Il teatro di Shakespeare, che per Ricordi trova il suo epicentro nella vicenda di Amleto e nella sua angosciante quanto incessante interrogazione filosofica, viene presentato nel testo come fondato, del tutto, sulla relazione fra essere e non–essere; solo tramite questa relazione è, infatti, possibile dare significato a tutti gli altri grandi personaggi della sua opera e alle loro vicende.
Insomma Shakespeare raccoglie e sedimenta fin dalla grecità il problema dell’essere. La peculiarità di questa ripresa sta nel fatto che l’autore da una parte converte la filosofia in concrete situazioni umane, fatte di carne e di ossa, e, allo stesso tempo, propone sulla scena il problema fondamentale del pensiero, la domanda sul senso dell’essere. Come recita la famosissima battuta di Amleto, la questione è «essere o non–essere», stessa domanda, come Ricordi fa notare, di Parmenide, forse il primo vero filosofo del pensiero occidentale. Nell’interrogativo amletico si sente la possibilità che il mondo intero “non sia”, che esso possa cadere a pezzi, possa frantumarsi e disintegrarsi, accedendo così al non essere. L’ontologia shakespeariana nasce proprio al cospetto di questa possibilità, quella di un divenire del mondo che rappresenta, o rappresenterà, la sua stessa distruzione. Amleto sembra cogliere quella che molti filosofi del Novecento, a partire dallo Heidegger, hanno posto come la domanda fondamentale del pensiero e la cui risposta oscilla tra l’essere e il nulla; una domanda da cui nascono tutti gli altri interrogativi riguardanti il linguaggio, l’economia e la politica.
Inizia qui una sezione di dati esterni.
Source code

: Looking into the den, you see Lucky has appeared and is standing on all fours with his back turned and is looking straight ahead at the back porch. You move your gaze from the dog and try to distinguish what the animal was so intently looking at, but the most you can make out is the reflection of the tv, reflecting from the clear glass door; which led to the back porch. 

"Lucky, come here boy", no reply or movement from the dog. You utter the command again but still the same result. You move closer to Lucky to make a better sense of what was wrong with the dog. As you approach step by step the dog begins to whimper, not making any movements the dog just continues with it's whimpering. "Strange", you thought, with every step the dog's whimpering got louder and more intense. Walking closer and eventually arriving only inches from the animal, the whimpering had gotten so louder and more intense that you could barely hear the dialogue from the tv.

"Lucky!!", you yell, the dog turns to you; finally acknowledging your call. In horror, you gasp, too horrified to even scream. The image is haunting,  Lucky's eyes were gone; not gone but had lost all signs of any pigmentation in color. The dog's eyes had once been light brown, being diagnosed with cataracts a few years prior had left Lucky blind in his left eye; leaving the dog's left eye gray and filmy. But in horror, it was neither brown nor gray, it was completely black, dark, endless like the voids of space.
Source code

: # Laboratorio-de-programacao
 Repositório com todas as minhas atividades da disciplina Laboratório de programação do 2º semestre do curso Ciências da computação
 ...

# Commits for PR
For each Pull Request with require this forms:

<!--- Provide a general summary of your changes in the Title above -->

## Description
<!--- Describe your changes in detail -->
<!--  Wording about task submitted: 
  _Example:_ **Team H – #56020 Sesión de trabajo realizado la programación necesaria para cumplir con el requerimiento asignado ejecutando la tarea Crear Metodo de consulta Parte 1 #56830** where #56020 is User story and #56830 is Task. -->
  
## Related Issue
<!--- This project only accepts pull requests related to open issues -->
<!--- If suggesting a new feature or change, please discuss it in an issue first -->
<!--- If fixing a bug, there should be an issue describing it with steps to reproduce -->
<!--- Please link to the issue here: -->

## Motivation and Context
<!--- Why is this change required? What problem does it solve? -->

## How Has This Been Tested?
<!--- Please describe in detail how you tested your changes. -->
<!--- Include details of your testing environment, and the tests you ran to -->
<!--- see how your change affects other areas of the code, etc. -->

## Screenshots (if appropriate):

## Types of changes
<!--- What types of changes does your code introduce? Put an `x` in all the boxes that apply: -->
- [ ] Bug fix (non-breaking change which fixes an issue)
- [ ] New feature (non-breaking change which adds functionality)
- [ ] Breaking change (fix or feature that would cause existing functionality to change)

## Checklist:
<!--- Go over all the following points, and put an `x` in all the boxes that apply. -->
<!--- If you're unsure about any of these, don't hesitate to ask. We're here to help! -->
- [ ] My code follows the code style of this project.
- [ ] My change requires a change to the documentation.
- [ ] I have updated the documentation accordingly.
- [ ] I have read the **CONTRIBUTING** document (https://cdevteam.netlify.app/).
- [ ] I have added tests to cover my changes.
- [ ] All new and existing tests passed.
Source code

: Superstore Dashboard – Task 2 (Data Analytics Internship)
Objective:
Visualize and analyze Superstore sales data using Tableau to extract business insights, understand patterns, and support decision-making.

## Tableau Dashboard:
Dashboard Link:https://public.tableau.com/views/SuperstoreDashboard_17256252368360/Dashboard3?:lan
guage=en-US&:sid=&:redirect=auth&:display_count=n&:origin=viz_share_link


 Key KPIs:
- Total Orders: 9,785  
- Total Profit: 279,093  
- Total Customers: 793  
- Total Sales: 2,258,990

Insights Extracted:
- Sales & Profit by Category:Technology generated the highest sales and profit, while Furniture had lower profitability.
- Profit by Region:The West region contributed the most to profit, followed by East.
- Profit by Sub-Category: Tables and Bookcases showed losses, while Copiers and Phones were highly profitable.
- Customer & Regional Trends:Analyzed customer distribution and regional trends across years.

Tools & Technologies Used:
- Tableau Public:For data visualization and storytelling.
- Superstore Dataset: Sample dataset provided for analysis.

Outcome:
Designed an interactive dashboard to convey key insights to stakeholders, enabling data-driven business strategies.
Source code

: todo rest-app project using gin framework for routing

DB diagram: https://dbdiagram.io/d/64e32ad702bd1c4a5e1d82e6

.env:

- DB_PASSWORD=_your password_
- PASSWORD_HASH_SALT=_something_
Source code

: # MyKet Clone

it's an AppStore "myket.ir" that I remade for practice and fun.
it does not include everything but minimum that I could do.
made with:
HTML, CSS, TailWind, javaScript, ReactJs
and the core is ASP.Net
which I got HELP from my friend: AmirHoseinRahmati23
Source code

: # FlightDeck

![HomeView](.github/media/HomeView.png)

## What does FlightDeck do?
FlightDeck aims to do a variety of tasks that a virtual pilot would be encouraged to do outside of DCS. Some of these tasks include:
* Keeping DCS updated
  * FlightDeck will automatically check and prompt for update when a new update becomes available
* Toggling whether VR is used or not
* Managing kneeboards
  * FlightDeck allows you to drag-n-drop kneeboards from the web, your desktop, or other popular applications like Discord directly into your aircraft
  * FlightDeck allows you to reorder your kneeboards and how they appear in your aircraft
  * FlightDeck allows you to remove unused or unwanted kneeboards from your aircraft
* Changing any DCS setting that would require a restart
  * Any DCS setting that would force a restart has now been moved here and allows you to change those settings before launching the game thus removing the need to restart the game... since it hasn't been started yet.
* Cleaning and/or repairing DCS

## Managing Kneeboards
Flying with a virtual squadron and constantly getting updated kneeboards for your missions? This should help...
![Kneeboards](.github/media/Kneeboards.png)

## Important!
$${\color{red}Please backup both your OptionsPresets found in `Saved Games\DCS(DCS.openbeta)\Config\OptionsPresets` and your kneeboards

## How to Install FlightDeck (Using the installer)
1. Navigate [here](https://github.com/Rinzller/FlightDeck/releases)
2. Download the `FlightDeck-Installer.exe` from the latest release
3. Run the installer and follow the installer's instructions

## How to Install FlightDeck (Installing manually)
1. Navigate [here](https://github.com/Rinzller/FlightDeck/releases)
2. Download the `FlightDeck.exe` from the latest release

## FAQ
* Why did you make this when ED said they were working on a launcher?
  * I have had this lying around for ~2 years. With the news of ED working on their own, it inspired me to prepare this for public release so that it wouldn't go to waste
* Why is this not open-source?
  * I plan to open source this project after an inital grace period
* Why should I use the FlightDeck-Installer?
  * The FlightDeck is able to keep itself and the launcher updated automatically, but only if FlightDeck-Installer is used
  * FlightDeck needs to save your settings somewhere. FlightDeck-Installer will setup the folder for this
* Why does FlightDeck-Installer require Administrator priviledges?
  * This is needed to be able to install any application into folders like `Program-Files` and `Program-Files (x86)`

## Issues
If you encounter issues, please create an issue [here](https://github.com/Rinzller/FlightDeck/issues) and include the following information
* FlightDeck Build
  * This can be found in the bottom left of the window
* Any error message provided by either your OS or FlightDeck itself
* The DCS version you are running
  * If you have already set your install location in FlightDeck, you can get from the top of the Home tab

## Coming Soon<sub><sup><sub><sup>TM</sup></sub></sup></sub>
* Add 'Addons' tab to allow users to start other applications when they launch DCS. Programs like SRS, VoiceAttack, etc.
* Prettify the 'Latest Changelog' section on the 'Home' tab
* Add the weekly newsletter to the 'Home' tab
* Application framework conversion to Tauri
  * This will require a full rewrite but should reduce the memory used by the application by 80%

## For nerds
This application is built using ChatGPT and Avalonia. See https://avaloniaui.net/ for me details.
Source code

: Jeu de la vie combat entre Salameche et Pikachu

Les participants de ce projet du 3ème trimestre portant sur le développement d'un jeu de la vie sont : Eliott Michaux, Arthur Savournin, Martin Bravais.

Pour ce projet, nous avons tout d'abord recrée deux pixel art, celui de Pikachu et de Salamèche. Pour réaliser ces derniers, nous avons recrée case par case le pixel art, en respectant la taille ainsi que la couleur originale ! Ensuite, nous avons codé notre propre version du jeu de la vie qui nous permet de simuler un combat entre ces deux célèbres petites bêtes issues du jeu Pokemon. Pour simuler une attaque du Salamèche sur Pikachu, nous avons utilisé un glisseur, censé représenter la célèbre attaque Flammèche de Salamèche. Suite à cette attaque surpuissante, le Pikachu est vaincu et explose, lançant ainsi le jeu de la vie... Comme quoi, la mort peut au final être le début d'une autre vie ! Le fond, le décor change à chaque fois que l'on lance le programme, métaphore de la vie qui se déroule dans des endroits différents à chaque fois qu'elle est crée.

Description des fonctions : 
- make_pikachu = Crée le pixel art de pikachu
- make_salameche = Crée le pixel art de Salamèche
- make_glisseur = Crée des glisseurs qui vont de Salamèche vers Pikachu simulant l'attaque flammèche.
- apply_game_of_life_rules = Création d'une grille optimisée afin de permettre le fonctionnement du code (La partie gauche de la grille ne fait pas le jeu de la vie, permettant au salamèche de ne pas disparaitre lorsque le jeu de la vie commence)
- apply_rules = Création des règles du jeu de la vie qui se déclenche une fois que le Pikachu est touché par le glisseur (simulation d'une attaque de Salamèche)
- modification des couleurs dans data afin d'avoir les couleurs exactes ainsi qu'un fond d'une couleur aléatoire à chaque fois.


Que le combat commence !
Per queste ragioni quella di Shakespeare è una filosofia prima e si qualifica come tale proprio perché riesce ad abbracciare un così vasto e complesso terreno. Tuttavia, in più occasioni, in maniera più o meno esplicita, Shakespeare critica la filosofia come “astratta” costruzione che non ha nulla a che fare con la realtà e con la possibilità concreta. Secondo Ricordi questa posizione deve essere letta come il tentativo da parte dell’autore inglese di evidenziare la necessità di un nuovo e incondizionato accesso al problema dell’essere, inteso anche nella sua concreta mondanità. Questo accesso sarà esplicitato solo nella filosofia del Ventesimo secolo in cui la possibilità che l’essere non sia più non è dovuta soltanto all’inganno della Natura, madre e matrigna come è dipinta nella poetica di Leopardi, ma anche in riferimento alla Mano armata dell’uomo che distrugge il mondo in cui vive. Dunque, l’ontologia e il nichilismo shakespeariani anticipano quel percorso filosofico del Novecento che passa attraverso l’esistenzialismo e arriva fino all’ermeneutica, precorrendo le domande sulle risorse esistenziali di quel mondo che si trova per la prima volta di fronte alla possibilità del proprio essere o non–essere. Per questo motivo Ricordi crede che Shakespeare si possa considerare come l’essenziale riferimento della riflessione sul nichilismo, inteso in quella specifica modalità proposta negli ultimi anni, in Italia, da Emanuele Severino. Così Ricordi vede nella drammaturgia di Shakespeare non semplicemente un’espressione dello scetticismo moderno, ma una “profezia” della forma più matura del nichilismo moderno, dove finisce per prevalere, sull’eredità cristiana, la convinzione che sia il nulla ad attendere l’intera storia dell’uomo.